§ Work instruction
In the listing below, tally the lines that hold "them" and report that number by itself.

*** Material supplied ***

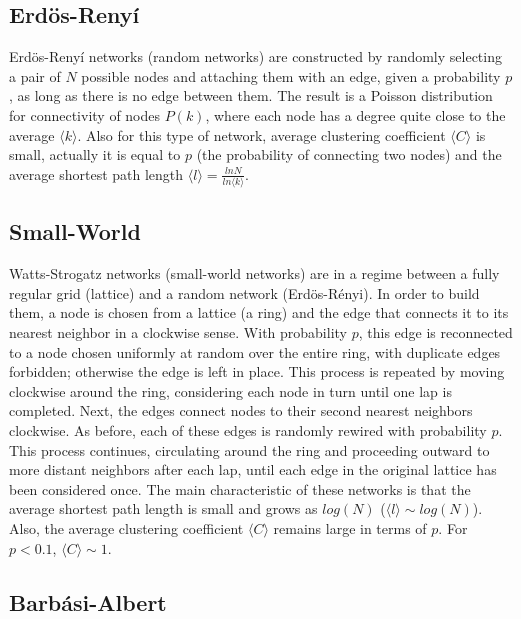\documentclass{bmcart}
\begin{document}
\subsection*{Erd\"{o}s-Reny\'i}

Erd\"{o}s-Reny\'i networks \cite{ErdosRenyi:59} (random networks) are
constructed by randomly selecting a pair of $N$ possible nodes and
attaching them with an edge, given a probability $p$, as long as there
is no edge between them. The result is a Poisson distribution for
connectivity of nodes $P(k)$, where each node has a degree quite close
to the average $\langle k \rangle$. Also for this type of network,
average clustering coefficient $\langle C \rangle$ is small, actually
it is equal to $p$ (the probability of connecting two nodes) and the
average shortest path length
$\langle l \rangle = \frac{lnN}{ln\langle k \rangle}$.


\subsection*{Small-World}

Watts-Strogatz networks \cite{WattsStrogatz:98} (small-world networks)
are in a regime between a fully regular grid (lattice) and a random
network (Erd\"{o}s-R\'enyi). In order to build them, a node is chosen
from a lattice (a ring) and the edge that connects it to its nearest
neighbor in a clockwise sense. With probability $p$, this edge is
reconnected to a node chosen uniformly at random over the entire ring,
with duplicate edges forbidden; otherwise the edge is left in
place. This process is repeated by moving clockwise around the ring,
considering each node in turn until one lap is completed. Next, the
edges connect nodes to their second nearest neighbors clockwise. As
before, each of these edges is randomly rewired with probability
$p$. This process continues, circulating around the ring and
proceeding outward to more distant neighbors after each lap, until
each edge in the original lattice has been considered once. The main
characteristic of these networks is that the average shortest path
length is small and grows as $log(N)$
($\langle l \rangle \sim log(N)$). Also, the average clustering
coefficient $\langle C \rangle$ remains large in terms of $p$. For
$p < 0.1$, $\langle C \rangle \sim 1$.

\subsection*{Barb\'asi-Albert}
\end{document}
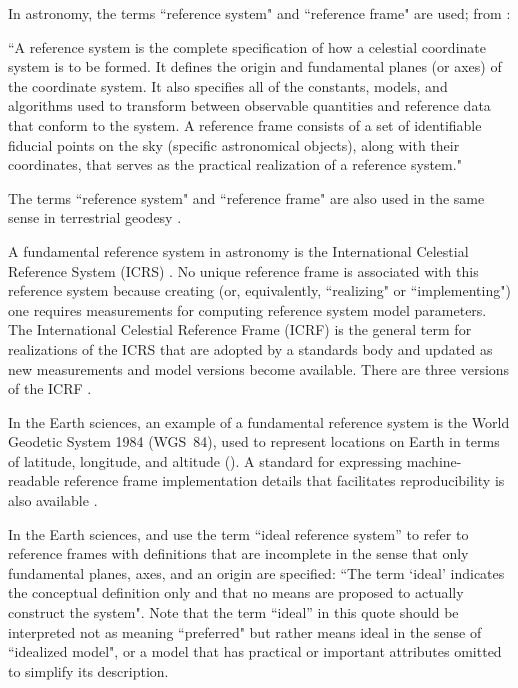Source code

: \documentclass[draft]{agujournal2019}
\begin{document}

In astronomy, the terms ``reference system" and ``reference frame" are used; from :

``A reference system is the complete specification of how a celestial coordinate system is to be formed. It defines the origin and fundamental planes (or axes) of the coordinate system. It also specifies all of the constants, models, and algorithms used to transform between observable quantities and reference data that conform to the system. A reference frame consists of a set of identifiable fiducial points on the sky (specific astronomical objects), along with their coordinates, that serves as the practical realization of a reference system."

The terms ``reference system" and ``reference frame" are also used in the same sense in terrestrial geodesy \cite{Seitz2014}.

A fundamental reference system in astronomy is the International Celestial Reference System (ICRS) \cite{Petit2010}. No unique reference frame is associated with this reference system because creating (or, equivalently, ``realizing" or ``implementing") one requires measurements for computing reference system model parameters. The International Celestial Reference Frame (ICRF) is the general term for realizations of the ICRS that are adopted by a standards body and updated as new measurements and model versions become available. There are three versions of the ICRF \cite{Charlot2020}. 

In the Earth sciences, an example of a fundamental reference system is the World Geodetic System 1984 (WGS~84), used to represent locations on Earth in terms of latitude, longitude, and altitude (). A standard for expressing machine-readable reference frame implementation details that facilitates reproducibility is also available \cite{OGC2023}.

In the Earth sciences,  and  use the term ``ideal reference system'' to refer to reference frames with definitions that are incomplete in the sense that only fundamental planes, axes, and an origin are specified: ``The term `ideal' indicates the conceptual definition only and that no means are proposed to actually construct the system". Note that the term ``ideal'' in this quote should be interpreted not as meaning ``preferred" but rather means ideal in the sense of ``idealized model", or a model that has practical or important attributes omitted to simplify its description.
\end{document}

*** End of Material supplied ***

§ Answer to the exercise
3